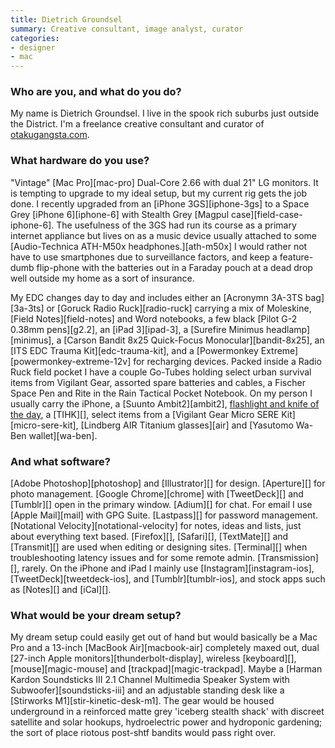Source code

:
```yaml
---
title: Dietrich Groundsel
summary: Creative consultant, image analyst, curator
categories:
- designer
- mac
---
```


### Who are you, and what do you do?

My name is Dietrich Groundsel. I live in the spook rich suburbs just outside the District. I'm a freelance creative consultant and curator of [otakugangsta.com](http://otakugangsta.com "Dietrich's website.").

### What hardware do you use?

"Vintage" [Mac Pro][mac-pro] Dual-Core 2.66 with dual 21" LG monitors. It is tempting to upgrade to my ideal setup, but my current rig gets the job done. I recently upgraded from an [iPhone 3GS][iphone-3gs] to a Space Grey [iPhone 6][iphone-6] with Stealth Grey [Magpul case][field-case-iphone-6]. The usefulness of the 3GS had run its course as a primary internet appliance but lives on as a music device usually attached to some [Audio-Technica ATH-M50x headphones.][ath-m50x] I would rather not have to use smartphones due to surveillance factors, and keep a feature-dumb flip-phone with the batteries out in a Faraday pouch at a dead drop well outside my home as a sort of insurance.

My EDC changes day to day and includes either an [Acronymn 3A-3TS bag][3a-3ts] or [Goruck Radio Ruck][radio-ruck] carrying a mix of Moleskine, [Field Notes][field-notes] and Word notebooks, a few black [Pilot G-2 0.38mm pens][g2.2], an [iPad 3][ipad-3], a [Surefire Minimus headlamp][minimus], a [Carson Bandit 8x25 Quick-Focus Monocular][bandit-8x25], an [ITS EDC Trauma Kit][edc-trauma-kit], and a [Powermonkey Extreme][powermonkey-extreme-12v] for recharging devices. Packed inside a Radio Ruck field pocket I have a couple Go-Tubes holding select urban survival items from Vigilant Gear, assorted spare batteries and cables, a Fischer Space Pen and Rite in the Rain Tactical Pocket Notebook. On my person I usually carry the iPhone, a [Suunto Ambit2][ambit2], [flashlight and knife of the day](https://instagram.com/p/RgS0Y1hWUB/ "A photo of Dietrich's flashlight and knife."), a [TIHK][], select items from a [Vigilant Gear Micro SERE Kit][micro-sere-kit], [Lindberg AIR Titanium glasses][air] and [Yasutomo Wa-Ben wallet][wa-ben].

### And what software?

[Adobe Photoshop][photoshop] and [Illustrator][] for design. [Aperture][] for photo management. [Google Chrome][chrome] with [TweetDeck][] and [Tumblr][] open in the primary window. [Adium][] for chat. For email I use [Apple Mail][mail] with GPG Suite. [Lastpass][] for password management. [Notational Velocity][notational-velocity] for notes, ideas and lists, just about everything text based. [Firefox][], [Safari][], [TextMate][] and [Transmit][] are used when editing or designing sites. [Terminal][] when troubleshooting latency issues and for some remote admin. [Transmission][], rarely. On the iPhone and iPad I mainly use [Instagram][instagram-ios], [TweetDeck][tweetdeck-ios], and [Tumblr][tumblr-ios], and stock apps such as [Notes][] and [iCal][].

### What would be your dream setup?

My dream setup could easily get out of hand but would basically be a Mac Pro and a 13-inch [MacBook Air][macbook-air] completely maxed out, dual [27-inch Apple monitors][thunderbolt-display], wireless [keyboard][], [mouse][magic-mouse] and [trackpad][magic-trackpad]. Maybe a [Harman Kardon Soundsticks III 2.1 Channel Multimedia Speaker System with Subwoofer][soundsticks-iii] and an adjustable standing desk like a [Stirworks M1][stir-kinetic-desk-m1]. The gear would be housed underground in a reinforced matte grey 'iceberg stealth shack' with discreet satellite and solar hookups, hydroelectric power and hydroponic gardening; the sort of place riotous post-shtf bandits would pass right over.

==============================

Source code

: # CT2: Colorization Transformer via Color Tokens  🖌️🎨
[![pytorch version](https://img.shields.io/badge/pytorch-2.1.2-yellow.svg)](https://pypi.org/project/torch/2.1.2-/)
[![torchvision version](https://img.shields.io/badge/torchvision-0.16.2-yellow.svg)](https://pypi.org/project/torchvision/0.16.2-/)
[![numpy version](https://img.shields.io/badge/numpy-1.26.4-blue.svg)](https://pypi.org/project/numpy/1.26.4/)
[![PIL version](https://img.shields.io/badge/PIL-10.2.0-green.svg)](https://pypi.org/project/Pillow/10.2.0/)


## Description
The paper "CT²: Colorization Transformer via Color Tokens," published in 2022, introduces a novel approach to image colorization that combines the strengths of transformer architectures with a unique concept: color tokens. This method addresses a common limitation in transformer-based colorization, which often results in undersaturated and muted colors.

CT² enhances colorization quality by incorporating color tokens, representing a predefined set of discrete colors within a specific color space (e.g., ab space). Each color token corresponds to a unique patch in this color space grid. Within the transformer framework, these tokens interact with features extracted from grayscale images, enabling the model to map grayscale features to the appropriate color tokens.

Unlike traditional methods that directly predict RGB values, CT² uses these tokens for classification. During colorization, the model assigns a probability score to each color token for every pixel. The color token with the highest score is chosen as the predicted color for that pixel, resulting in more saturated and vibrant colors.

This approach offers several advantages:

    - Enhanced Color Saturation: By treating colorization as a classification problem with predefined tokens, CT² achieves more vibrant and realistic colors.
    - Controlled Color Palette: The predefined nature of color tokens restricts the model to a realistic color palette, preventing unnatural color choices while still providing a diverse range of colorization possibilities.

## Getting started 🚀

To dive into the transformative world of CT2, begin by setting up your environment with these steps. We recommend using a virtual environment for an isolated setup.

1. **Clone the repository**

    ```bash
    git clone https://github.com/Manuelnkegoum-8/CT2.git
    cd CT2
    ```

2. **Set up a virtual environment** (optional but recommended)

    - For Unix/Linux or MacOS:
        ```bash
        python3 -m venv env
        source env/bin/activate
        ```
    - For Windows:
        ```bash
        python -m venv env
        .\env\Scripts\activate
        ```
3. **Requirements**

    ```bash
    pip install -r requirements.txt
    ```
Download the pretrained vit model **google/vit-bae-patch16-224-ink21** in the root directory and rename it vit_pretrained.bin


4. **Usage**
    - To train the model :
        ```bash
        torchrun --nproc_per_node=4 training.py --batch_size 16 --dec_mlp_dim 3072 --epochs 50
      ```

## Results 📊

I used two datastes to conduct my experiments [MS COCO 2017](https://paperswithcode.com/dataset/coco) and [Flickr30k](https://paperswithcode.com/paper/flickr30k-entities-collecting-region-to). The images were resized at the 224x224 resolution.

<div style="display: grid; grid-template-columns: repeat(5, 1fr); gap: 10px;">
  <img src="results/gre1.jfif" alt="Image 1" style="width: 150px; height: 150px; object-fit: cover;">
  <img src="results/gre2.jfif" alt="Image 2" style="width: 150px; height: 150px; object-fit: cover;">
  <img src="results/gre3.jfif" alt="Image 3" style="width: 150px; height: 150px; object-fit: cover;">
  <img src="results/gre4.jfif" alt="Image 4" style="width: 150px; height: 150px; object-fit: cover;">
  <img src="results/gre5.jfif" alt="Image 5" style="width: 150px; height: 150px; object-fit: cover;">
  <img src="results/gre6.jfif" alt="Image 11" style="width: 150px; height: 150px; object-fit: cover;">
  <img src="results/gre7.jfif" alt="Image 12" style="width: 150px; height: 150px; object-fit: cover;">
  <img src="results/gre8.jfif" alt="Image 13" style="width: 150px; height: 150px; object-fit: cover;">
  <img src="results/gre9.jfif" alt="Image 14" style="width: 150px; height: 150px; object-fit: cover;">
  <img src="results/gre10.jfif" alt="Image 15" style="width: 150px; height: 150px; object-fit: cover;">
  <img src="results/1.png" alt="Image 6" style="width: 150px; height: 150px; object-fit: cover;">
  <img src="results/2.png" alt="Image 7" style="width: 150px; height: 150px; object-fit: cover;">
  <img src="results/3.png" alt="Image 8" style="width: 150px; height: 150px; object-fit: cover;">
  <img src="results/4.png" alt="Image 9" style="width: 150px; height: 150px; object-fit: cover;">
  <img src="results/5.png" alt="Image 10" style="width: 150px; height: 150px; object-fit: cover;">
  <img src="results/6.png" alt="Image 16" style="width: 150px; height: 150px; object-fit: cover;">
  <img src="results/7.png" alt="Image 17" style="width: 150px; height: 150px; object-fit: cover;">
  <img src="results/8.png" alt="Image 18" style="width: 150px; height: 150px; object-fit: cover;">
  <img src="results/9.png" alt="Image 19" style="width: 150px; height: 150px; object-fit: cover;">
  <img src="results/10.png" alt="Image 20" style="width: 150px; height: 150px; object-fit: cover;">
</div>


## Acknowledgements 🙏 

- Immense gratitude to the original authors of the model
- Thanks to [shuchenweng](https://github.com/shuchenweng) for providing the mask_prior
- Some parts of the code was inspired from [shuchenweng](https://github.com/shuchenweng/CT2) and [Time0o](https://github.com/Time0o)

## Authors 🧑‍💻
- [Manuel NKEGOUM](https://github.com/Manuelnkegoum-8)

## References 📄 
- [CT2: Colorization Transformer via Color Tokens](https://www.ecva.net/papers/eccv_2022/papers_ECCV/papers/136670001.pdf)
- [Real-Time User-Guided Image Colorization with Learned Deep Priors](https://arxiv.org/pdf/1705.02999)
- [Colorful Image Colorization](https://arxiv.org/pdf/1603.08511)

==============================

(To do) Every line of the listing above that includes "providing" should be copied out.

(Output for this task)
    - Controlled Color Palette: The predefined nature of color tokens restricts the model to a realistic color palette, preventing unnatural color choices while still providing a diverse range of colorization possibilities.
- Thanks to [shuchenweng](https://github.com/shuchenweng) for providing the mask_prior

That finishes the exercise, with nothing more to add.